Yes, We Did!
June 29, 2009
Some amazing news from the world of legislative politics over the past few days has me humbly and happily proven wrong about our assumptions. By “our” I mean me and all the people out there who do not work in an elected office at the state government level and who might believe that they have no real voice in the upper echelons of their state’s government.
I consider it a righteous duty to vote, but I have never protested in the streets, even when I’ve been angrily opposed to government decisions. I’ve never even written my congressman or woman until recently. These are occasions when the Audubon Society or Blue Voice (an organization devoted to protecting dolphins and whales) contacts me by email and they include a link to a form letter that I just have to sign my name to and click/send off into cyberspace where it then streams into the computer of an office of somebody in Washington. Guilt is the operating force for these small actions, not faith that my little email is going to change anything, unless it’s part of a tsunami of other emails.
Then SB 621 came up here in Oregon, and it was really important to my continuing livelihood. I spoke about the particulars of this bill in last week’s blog, and I was afraid, very afraid. In fact, unless it passed in both the House and Senate, I was seriously going to consider a different career, like winning the lottery or making thousands of dollars a month by working from home (just kidding: do not fall for those work from home schemes—transferring money from Nigerian banks would be a better bet).

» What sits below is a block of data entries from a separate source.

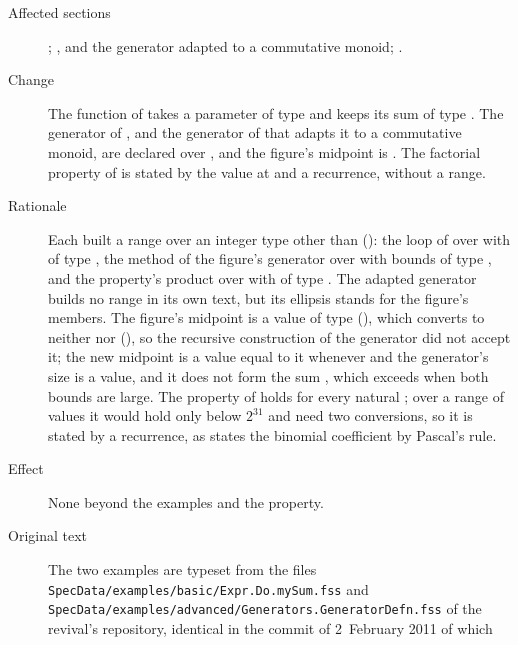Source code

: \begin{description}
\item[Affected sections] ; ,
 and the generator adapted to a commutative monoid;
.
\item[Change] The function  of  takes a parameter
of type  and keeps its sum of type .
The generator of , and the generator of
 that adapts it to a commutative monoid, are
declared over , and the figure's midpoint is
.
The factorial property of  is stated by the value at  and
a recurrence, without a range.
\item[Rationale] Each built a range over an integer type other than
 (): the loop of  over
 with  of type , the method
 of the figure's generator over  with
bounds of type , and the property's product over
 with  of type . The adapted generator
builds no range in its own text, but its ellipsis stands for the figure's
members.
The figure's midpoint  is a
value of type  (), which converts to
neither  nor  (), so
the recursive construction of the generator did not accept it; the new
midpoint is a  value equal to it whenever 
and the generator's size  is a  value, and
it does not form the sum , which exceeds 
when both bounds are large.
The property of  holds for every natural ; over a range
of  values it would hold only below $2^{31}$ and need two
conversions, so it is stated by a recurrence, as  states
the binomial coefficient by Pascal's rule.
\item[Effect] None beyond the examples and the property.
\item[Original text] The two examples are typeset from the files
\nolinkurl{SpecData/examples/basic/Expr.Do.mySum.fss} and
\nolinkurl{SpecData/examples/advanced/Generators.GeneratorDefn.fss} of the
revival's repository, identical in the commit of 2~February 2011 of which

\end{description}
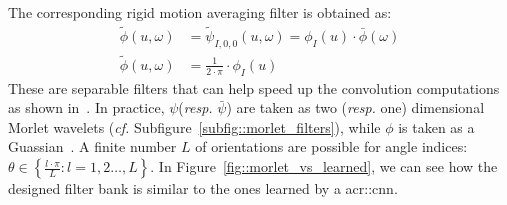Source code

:                     The corresponding rigid motion averaging filter is obtained as:
                    \begin{align}
                        \label{eq::roto-translation_low_pass}
                        \tilde{\phi}(u, \omega) &= \tilde{\psi}_{I, 0, 0}(u, \omega) = \phi_I(u) \cdot \bar\phi(\omega) \nonumber \\
                        \tilde{\phi}(u, \omega) &= \frac{1}{2\cdot\pi} \cdot \phi_I(u)
                    \end{align}
                    These are separable filters that can help speed up the convolution computations as shown in~\textcite{sifre2013rotation}.
                    In practice, $\psi$(\textit{resp.} $\bar\psi$) are taken as two (\textit{resp.} one) dimensional Morlet wavelets (\textit{cf.} Subfigure~\ref{subfig::morlet_filters}), while $\phi$ is taken as a Guassian~\parencite{oyallon2015deep,sifre2013rotation,bruna2013invariant}.
                    A finite number $L$ of orientations are possible for angle indices: $\theta \in \left\{\frac{l\cdot\pi}{L}: l=1,2\dots,L\right\}$.
                    In Figure~\ref{fig::morlet_vs_learned}, we can see how the designed filter bank is similar to the ones learned by a \gls{acr::cnn}.
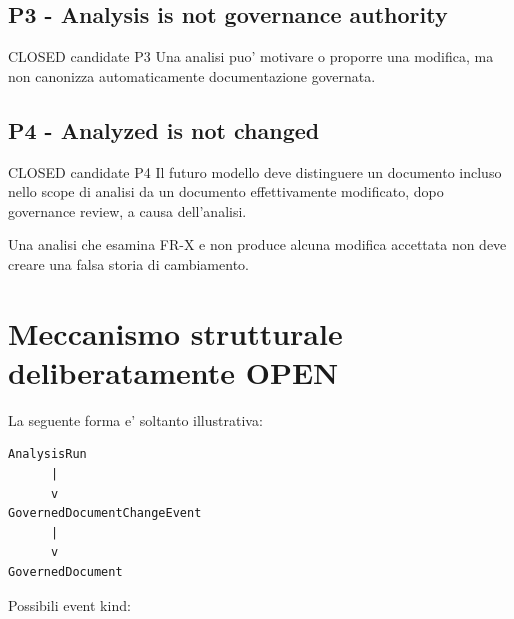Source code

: \documentclass[11pt,a4paper]{article}
\begin{document}
\subsection{P3 - Analysis is not governance authority}

\begin{resultbox}{CLOSED candidate P3}
Una analisi puo' motivare o proporre una modifica, ma non canonizza automaticamente documentazione governata.
\end{resultbox}

\begin{center}
\end{center}

\subsection{P4 - Analyzed is not changed}

\begin{resultbox}{CLOSED candidate P4}
Il futuro modello deve distinguere un documento incluso nello scope di analisi da un documento effettivamente modificato, dopo governance review, a causa dell'analisi.
\end{resultbox}

Una analisi che esamina FR-X e non produce alcuna modifica accettata non deve creare una falsa storia di cambiamento.

\section{Meccanismo strutturale deliberatamente OPEN}

La seguente forma e' soltanto illustrativa:

\begin{lstlisting}
AnalysisRun
      |
      v
GovernedDocumentChangeEvent
      |
      v
GovernedDocument
\end{lstlisting}

Possibili event kind:
\end{document}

So I emailed my elected peeps up there in the state capitol, and just hoped for the best, figuring they’ll just do what they want anyway, despite my email or those of the people I work with. Sometime during the campaign for the bill’s passage, I also helped make a small set that we took to the capitol for filmmaking’s industry day, too. But I did that because I was between shows anyway, so why not. Once again, no faith here in changing the world.
After a time, the bill died. Almost. While it was in its death throes the emails from our film office went out, again asking for our help in contacting our elected representatives. So we sent in emails again. And then… the bill revived and passed the House. Then it died again. Then we all wrote in again. I wrote about it in my blog last week at this stage of the bill’s existence: suffering and near death, about to breathe its last and only one man had the power to revive it.
I mentioned in my blog that where the bill died this time had been in a Senate revenue committee, and I complained at the time that this was not a transparent part of government. But guess what? I was completely wrong! With the help of your computer, you or I can listen in to every word of these government committees, just like an intelligent, highly opinionated fly on the wall.
Yes! Technology is so very useful in ways I had never considered. I’m so self-involved that I never knew this until it came down to being all about me (as usual). So, I went to my Oregon state government website at the time of the next revenue committee discussion of the bill, simply clicked on a couple of links, and there I was, listening to the rebirth of the bill by unanimous vote after some pertinent arguments in its favor were made.
Now… it’s alive!! It has passed both Houses and will be operational within a few weeks. Now we will have twelve months’ worth of incentive money instead of six, which means twelve months a year of film work for those of us in the Business instead of six. Which means that now I might make enough money to pay off my credit cards, freeing me from my ongoing personal bail-out (through their usurious interest rates) of several faceless, frighteningly monolithic credit institutions.
Also, now I can tell those Nigerian bankers to get lost.








Congratulations! Way to make it work.